## Exercise goal
Whenever a line of the entries below holds the string "texttt", copy that line and return it.
*** Opening of Given records ***
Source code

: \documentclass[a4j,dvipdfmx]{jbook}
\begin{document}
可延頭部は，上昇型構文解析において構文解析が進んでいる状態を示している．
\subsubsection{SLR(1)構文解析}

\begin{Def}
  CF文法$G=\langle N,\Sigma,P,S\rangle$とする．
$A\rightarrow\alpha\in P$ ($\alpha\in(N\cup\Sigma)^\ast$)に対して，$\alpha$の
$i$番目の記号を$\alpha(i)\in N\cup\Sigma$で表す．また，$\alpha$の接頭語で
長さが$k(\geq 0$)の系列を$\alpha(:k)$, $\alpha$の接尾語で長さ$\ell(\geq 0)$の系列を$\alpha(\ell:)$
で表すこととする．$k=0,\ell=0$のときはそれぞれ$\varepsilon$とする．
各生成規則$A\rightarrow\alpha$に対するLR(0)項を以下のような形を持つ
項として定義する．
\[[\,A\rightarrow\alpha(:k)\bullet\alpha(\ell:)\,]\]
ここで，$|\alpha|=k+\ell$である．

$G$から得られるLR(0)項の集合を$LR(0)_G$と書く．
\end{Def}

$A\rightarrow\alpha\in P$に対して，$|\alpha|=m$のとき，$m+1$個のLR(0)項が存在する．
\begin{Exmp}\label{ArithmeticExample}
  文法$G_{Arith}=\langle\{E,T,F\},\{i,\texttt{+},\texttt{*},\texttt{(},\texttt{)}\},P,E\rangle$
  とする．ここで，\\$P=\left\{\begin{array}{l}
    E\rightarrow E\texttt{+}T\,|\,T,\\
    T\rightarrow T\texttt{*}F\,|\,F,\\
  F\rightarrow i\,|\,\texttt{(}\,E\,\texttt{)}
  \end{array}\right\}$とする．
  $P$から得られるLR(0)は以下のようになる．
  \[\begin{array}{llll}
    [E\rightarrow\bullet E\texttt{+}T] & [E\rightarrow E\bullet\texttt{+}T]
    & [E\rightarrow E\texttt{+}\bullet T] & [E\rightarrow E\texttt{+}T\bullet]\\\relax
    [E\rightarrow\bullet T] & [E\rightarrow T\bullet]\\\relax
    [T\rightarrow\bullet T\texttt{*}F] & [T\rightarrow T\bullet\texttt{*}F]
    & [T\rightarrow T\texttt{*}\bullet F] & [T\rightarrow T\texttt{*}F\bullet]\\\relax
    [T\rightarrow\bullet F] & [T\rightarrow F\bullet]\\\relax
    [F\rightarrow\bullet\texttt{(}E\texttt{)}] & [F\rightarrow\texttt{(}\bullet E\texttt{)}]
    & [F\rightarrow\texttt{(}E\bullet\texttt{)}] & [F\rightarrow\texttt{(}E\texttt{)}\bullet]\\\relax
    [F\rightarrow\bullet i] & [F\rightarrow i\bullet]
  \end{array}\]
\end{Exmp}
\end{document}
*** Close of Given records ***
## Solution
  文法$G_{Arith}=\langle\{E,T,F\},\{i,\texttt{+},\texttt{*},\texttt{(},\texttt{)}\},P,E\rangle$
    E\rightarrow E\texttt{+}T\,|\,T,\\
    T\rightarrow T\texttt{*}F\,|\,F,\\
  F\rightarrow i\,|\,\texttt{(}\,E\,\texttt{)}
    [E\rightarrow\bullet E\texttt{+}T] & [E\rightarrow E\bullet\texttt{+}T]
    & [E\rightarrow E\texttt{+}\bullet T] & [E\rightarrow E\texttt{+}T\bullet]\\\relax
    [T\rightarrow\bullet T\texttt{*}F] & [T\rightarrow T\bullet\texttt{*}F]
    & [T\rightarrow T\texttt{*}\bullet F] & [T\rightarrow T\texttt{*}F\bullet]\\\relax
    [F\rightarrow\bullet\texttt{(}E\texttt{)}] & [F\rightarrow\texttt{(}\bullet E\texttt{)}]
    & [F\rightarrow\texttt{(}E\bullet\texttt{)}] & [F\rightarrow\texttt{(}E\texttt{)}\bullet]\\\relax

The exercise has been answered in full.